Love. As Lady Gaga once said, “Your career will never wake up one day and tell you it doesn’t love you anymore.” Though I agree with her to some extent, I’m pretty sure she said that way before she met her fiancé, Taylor Kinney. After everything blew up in my face six months ago and left me lying in a pile of shit, I kept going back to how I have been treated by men overall, including my own father. The word “excuses” has become synonymous with men. Though I’ve had very little experience due to the lack of kind, real gentlemen in this world, I can’t help but wonder why I’m always treated like shit when I obviously do not think of myself that way.
From the one I thought for sure would find his way to me to the one that made me rethink everything over the summer to the one who came back right before his pathetic “wedding,” all I can think of is, “What the FUCK did I ever do to deserve this?” I’m tired of it. I’m tired of feeling like a piece of shit after realizing that God wasn’t on my side after all and the only thing that was able to wake me up was seeing him propose to someone else – who shares my friggin birthday, by the way. Cruel as fuck if you ask me! I’m sick of wondering when I’ll ever get a reply from someone who, after having my heart brutally stabbed to death, I managed to find a way to open up to (twice!) because I thought he’d be the one who finally understood. Now I’m wondering what on earth I could have possibly done to warrant this never-ending silence. I’m tired of having to compete with obnoxious brats who all look, talk and act alike. I’m sick of finding out someone I once loved now gives a shit about me after years of blaming me for his drug use. I’m sick of feeling like I’m not worth loving because that is the only thing I have ever known.
I’ve quoted Leitbur’s “Heartsink” last year and I’ll quote it again – “I never thought I’d wash this year away.” It’s even more true now than it ever was. That void is still there but this year, it’s deeper than it’s ever been. What hurts the most, however, is how wrong I was about God. Not losing someone I thought would be mine. Just how wrong I was. How stupid and deluded I was. It’s going to be a while before I ever start to trust in anything or anyone again.

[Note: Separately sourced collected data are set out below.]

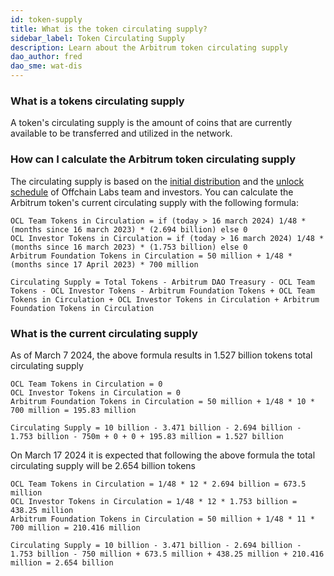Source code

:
 ```yaml
---
id: token-supply
title: What is the token circulating supply?
sidebar_label: Token Circulating Supply
description: Learn about the Arbitrum token circulating supply
dao_author: fred
dao_sme: wat-dis
---
```


### What is a tokens circulating supply

A token's circulating supply is the amount of coins that are currently available to be transferred and utilized in the network. 

### How can I calculate the Arbitrum token circulating supply

The circulating supply is based on the [initial distribution](airdrop-eligibility-distribution#distribution-post-aips-11-and-12) and the [unlock schedule](airdrop-eligibility-distribution#vesting-and-lockup-details) of Offchain Labs team and investors.
You can calculate the Arbitrum token's current circulating supply with the following formula:

```
OCL Team Tokens in Circulation = if (today > 16 march 2024) 1/48 * (months since 16 march 2023) * (2.694 billion) else 0
OCL Investor Tokens in Circulation = if (today > 16 march 2024) 1/48 * (months since 16 march 2023) * (1.753 billion) else 0
Arbitrum Foundation Tokens in Circulation = 50 million + 1/48 * (months since 17 April 2023) * 700 million

Circulating Supply = Total Tokens - Arbitrum DAO Treasury - OCL Team Tokens - OCL Investor Tokens - Arbitrum Foundation Tokens + OCL Team Tokens in Circulation + OCL Investor Tokens in Circulation + Arbitrum Foundation Tokens in Circulation
```

### What is the current circulating supply

As of March 7 2024, the above formula results in 1.527 billion tokens total circulating supply
```
OCL Team Tokens in Circulation = 0
OCL Investor Tokens in Circulation = 0
Arbitrum Foundation Tokens in Circulation = 50 million + 1/48 * 10 * 700 million = 195.83 million

Circulating Supply = 10 billion - 3.471 billion - 2.694 billion - 1.753 billion - 750m + 0 + 0 + 195.83 million = 1.527 billion
```



On March 17 2024 it is expected that following the above formula the total circulating supply will be 2.654 billion tokens

```
OCL Team Tokens in Circulation = 1/48 * 12 * 2.694 billion = 673.5 million
OCL Investor Tokens in Circulation = 1/48 * 12 * 1.753 billion = 438.25 million
Arbitrum Foundation Tokens in Circulation = 50 million + 1/48 * 11 * 700 million = 210.416 million

Circulating Supply = 10 billion - 3.471 billion - 2.694 billion - 1.753 billion - 750 million + 673.5 million + 438.25 million + 210.416 million = 2.654 billion
```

Needless to say, 2015 and everything that came with it, can go fuck itself. If anyone needs me, I’ll be working my ass off in 2016…soberly confused, of course. 😉
Thank you to everyone who supported me this year. You have no idea how much I appreciate it. Thank you to anyone who has ever made me feel like a living, human being. That doesn’t happen too often and your kindness is well appreciated.
On to the next one…
“I don’t want to build a time machine. I just want to fill this void I feel.”